Start of Data section
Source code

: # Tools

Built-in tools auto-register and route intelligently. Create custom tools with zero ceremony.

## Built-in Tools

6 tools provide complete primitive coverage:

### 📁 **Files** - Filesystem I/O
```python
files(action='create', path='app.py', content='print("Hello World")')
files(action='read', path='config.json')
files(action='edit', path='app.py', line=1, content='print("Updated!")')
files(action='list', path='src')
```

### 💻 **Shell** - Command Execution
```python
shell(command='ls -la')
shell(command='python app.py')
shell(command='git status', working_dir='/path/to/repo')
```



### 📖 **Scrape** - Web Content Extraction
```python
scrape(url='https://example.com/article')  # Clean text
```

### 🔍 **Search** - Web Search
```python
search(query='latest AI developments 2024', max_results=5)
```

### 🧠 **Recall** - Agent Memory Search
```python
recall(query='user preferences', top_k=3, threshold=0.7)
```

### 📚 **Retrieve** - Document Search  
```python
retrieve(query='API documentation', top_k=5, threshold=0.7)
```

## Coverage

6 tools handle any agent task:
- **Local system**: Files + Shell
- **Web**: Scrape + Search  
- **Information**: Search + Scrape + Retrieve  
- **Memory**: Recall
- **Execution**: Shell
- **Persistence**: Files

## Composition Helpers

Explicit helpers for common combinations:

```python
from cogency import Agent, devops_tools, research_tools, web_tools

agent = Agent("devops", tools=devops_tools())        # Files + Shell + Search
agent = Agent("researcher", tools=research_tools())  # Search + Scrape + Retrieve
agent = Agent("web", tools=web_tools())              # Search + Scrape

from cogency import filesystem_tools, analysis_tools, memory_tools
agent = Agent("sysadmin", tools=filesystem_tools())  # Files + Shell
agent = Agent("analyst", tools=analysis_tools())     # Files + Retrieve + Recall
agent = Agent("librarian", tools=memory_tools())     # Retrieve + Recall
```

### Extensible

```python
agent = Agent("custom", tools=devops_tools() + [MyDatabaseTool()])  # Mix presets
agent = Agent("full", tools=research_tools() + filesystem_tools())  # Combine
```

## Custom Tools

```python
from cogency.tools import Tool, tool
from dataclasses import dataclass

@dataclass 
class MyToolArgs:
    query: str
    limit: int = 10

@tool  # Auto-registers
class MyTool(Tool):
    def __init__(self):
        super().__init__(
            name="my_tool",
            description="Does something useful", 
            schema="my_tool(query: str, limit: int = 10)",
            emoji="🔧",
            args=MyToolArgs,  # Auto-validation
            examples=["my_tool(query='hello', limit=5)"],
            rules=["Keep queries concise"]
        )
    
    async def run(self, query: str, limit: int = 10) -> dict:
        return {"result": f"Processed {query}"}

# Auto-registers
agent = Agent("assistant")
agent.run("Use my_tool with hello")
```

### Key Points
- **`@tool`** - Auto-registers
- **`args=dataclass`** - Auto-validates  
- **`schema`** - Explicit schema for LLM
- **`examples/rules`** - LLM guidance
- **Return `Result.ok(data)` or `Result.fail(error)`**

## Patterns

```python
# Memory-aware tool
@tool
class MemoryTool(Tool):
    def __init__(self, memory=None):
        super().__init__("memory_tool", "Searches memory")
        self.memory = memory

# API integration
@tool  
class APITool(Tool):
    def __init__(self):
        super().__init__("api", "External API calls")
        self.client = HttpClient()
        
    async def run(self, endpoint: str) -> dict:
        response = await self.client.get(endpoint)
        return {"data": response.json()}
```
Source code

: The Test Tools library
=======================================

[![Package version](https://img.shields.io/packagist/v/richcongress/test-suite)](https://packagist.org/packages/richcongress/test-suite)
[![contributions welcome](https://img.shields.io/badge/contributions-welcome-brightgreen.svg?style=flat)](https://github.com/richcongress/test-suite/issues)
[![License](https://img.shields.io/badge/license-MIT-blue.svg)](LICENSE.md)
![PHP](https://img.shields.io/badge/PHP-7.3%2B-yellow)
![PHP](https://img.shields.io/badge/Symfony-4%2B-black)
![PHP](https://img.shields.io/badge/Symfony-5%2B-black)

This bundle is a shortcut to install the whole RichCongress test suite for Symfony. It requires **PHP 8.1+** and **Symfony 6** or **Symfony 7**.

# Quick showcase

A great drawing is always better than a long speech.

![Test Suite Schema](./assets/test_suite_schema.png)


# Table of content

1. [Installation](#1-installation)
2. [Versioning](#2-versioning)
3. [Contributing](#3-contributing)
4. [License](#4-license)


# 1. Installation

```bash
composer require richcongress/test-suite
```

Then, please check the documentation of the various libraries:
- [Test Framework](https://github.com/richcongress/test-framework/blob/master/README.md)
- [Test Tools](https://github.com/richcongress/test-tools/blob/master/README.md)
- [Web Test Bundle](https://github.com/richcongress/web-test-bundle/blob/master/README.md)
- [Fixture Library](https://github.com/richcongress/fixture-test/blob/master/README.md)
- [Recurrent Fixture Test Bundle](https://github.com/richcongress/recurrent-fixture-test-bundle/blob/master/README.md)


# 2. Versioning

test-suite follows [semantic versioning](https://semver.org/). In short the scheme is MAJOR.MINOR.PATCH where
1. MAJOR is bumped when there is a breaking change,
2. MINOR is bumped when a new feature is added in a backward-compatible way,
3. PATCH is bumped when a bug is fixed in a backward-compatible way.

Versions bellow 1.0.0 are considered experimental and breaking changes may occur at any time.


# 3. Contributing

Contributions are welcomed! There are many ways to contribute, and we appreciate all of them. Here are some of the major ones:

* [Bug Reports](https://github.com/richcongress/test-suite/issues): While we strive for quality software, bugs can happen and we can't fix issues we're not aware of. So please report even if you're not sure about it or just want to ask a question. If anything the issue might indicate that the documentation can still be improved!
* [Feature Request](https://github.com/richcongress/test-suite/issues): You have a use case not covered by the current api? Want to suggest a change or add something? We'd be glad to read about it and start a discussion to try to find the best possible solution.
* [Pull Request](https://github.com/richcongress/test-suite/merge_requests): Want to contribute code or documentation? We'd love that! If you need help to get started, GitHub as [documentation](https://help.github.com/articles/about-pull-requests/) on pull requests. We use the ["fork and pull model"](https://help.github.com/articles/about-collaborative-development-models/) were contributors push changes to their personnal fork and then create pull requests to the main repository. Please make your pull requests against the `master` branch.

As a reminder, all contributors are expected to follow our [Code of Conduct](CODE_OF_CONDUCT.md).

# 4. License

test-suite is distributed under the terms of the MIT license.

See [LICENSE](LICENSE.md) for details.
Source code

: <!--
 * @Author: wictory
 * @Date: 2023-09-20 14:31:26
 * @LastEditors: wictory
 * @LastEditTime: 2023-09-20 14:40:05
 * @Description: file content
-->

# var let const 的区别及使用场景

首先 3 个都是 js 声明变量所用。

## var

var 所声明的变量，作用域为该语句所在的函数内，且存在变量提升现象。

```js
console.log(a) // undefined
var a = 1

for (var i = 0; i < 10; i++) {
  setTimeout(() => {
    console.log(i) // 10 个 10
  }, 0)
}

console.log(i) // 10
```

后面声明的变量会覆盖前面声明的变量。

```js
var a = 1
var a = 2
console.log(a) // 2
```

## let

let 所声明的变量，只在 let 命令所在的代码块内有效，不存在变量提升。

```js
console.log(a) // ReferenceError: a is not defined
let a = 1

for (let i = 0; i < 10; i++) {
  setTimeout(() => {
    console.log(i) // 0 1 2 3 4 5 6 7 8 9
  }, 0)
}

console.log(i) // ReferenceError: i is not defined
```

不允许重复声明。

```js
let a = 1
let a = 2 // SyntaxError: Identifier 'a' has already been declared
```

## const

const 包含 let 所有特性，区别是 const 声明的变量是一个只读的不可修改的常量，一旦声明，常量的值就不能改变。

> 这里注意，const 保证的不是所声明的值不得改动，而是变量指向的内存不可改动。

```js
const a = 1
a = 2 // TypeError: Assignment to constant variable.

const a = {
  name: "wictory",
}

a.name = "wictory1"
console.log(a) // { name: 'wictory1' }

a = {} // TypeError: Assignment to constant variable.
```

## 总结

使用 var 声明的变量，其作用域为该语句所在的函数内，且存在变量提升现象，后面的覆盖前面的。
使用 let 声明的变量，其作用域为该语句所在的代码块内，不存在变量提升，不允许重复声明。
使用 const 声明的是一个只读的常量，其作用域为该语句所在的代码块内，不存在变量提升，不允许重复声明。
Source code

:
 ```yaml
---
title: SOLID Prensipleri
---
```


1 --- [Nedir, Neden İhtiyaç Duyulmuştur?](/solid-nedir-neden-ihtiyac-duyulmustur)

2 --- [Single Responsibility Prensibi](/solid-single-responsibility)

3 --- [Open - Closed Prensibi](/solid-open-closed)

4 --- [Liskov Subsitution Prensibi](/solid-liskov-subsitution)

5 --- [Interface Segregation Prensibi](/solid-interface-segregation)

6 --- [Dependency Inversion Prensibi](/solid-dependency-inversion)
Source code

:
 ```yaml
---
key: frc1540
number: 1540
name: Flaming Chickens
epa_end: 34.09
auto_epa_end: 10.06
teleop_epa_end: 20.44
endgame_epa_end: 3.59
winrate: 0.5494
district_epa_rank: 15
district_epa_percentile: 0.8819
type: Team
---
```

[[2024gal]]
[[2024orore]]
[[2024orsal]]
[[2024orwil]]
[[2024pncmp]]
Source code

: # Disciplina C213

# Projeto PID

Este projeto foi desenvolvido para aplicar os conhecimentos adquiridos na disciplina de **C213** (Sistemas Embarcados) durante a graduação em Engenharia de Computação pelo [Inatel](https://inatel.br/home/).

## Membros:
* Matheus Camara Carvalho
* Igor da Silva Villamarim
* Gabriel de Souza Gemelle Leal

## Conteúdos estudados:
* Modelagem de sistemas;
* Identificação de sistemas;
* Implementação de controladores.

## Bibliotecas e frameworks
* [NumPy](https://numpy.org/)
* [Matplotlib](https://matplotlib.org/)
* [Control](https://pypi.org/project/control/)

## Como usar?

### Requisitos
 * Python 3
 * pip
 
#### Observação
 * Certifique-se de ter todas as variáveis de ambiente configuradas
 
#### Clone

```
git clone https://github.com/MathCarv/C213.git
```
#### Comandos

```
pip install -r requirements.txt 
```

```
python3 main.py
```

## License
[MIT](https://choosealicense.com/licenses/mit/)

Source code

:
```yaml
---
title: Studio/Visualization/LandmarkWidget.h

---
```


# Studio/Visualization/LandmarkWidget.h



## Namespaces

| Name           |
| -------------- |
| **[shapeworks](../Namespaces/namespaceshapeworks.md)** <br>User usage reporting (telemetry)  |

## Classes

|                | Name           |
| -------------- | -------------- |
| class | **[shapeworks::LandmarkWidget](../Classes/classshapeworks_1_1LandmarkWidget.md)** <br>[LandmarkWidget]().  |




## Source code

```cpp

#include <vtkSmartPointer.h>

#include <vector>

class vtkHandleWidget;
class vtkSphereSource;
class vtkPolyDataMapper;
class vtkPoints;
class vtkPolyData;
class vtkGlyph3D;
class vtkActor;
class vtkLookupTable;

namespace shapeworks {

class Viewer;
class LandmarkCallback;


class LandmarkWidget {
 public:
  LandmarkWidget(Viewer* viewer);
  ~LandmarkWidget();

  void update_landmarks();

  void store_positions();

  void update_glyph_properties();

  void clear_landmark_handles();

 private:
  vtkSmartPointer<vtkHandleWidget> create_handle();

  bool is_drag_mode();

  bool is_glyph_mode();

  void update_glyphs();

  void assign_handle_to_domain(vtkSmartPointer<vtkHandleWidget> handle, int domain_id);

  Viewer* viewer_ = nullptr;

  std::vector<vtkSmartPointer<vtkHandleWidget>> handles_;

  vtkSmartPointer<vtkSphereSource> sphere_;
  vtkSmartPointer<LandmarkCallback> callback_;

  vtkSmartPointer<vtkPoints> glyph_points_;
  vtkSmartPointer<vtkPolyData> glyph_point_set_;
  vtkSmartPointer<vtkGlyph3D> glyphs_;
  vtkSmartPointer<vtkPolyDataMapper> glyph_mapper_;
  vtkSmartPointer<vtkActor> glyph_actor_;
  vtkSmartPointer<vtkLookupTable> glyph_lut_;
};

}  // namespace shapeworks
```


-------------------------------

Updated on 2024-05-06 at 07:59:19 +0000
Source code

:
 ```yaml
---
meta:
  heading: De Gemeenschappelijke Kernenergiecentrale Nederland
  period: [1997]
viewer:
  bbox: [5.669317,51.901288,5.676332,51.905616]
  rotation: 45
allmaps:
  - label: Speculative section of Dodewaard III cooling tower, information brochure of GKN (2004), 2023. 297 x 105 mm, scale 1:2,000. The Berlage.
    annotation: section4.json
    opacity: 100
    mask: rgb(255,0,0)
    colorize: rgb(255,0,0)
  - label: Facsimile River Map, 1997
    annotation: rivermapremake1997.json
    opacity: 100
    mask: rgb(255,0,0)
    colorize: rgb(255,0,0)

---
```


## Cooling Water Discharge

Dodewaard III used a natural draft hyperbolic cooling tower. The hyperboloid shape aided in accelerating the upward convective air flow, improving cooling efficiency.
End of Data section
◆ About this exercise
Your task is to copy each line of the listing that holds the word "Assignment".

◆ Reply to the task
a = 2 // TypeError: Assignment to constant variable.
a = {} // TypeError: Assignment to constant variable.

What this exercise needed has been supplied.